[Entries shown Boundary: Start]

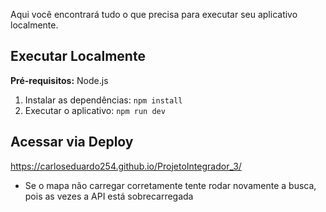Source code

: Aqui você encontrará tudo o que precisa para executar seu aplicativo localmente.

## Executar Localmente

**Pré-requisitos:** Node.js

1. Instalar as dependências:
`npm install`
2. Executar o aplicativo:
`npm run dev`

## Acessar via Deploy

https://carloseduardo254.github.io/ProjetoIntegrador_3/

* Se o mapa não carregar corretamente tente rodar novamente a busca, pois as vezes a API está sobrecarregada
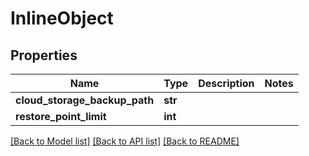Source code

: # InlineObject


## Properties
Name | Type | Description | Notes
------------ | ------------- | ------------- | -------------
**cloud_storage_backup_path** | **str** |  | 
**restore_point_limit** | **int** |  | 

[[Back to Model list]](../README.md#documentation-for-models) [[Back to API list]](../README.md#documentation-for-api-endpoints) [[Back to README]](../README.md)


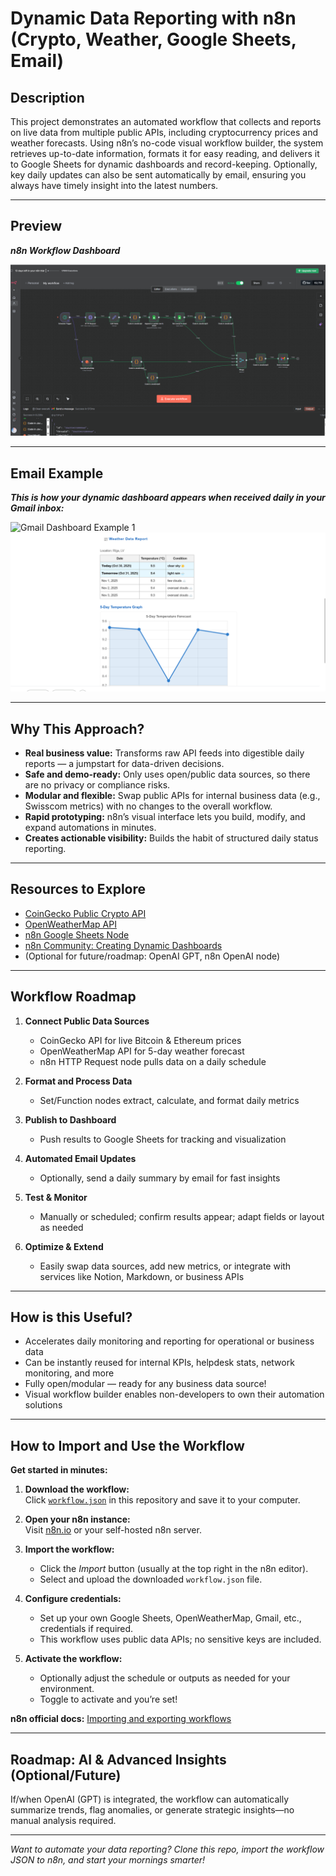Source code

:# Dynamic Data Reporting with n8n (Crypto, Weather, Google Sheets, Email)

## Description

This project demonstrates an automated workflow that collects and reports on live data from multiple public APIs, including cryptocurrency prices and weather forecasts. Using n8n’s no-code visual workflow builder, the system retrieves up-to-date information, formats it for easy reading, and delivers it to Google Sheets for dynamic dashboards and record-keeping. Optionally, key daily updates can also be sent automatically by email, ensuring you always have timely insight into the latest numbers.

---

## Preview

_**n8n Workflow Dashboard**_

![Workflow Dashboard Preview](Dashboard.png)

---

## Email Example

_**This is how your dynamic dashboard appears when received daily in your Gmail inbox:**_

![Gmail Dashboard Example 1](Gmail_dashbaord.png)
![Gmail Dashboard Example 2](Dashboard_gmail2.png)

---

## Why This Approach?

- **Real business value:** Transforms raw API feeds into digestible daily reports — a jumpstart for data-driven decisions.
- **Safe and demo-ready:** Only uses open/public data sources, so there are no privacy or compliance risks.
- **Modular and flexible:** Swap public APIs for internal business data (e.g., Swisscom metrics) with no changes to the overall workflow.
- **Rapid prototyping:** n8n’s visual interface lets you build, modify, and expand automations in minutes.
- **Creates actionable visibility:** Builds the habit of structured daily status reporting.

---

## Resources to Explore

- [CoinGecko Public Crypto API](https://coingecko.com)
- [OpenWeatherMap API](https://openweathermap.org/api)
- [n8n Google Sheets Node](https://n8n.io/integrations/n8n-nodes-base.googleSheets)
- [n8n Community: Creating Dynamic Dashboards](https://community.n8n.io/)
- (Optional for future/roadmap: OpenAI GPT, n8n OpenAI node)

---

## Workflow Roadmap

1. **Connect Public Data Sources**
   - CoinGecko API for live Bitcoin & Ethereum prices
   - OpenWeatherMap API for 5-day weather forecast
   - n8n HTTP Request node pulls data on a daily schedule

2. **Format and Process Data**
   - Set/Function nodes extract, calculate, and format daily metrics

3. **Publish to Dashboard**
   - Push results to Google Sheets for tracking and visualization

4. **Automated Email Updates**
   - Optionally, send a daily summary by email for fast insights

5. **Test & Monitor**
   - Manually or scheduled; confirm results appear; adapt fields or layout as needed

6. **Optimize & Extend**
   - Easily swap data sources, add new metrics, or integrate with services like Notion, Markdown, or business APIs

---

## How is this Useful?

- Accelerates daily monitoring and reporting for operational or business data
- Can be instantly reused for internal KPIs, helpdesk stats, network monitoring, and more
- Fully open/modular — ready for any business data source!
- Visual workflow builder enables non-developers to own their automation solutions

---

## How to Import and Use the Workflow

**Get started in minutes:**

1. **Download the workflow:**  
   Click [`workflow.json`](workflow.json) in this repository and save it to your computer.

2. **Open your n8n instance:**  
   Visit [n8n.io](https://n8n.io/) or your self-hosted n8n server.

3. **Import the workflow:**  
   - Click the *Import* button (usually at the top right in the n8n editor).
   - Select and upload the downloaded `workflow.json` file.

4. **Configure credentials:**  
   - Set up your own Google Sheets, OpenWeatherMap, Gmail, etc., credentials if required.  
   - This workflow uses public data APIs; no sensitive keys are included.

5. **Activate the workflow:**  
   - Optionally adjust the schedule or outputs as needed for your environment.
   - Toggle to activate and you’re set!

**n8n official docs:** [Importing and exporting workflows](https://docs.n8n.io/using-n8n/workflows/import-export/)

---

## Roadmap: AI & Advanced Insights (Optional/Future)

If/when OpenAI (GPT) is integrated, the workflow can automatically summarize trends, flag anomalies, or generate strategic insights—no manual analysis required.

---

*Want to automate your data reporting? Clone this repo, import the workflow JSON to n8n, and start your mornings smarter!*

[Entries shown Boundary: End]

### Work required
Beginning with the line that contains "If/when OpenAI (GPT)", output each line of the listing above through the last one, exactly and with nothing added.

### Solution to this task
If/when OpenAI (GPT) is integrated, the workflow can automatically summarize trends, flag anomalies, or generate strategic insights—no manual analysis required.

---

*Want to automate your data reporting? Clone this repo, import the workflow JSON to n8n, and start your mornings smarter!*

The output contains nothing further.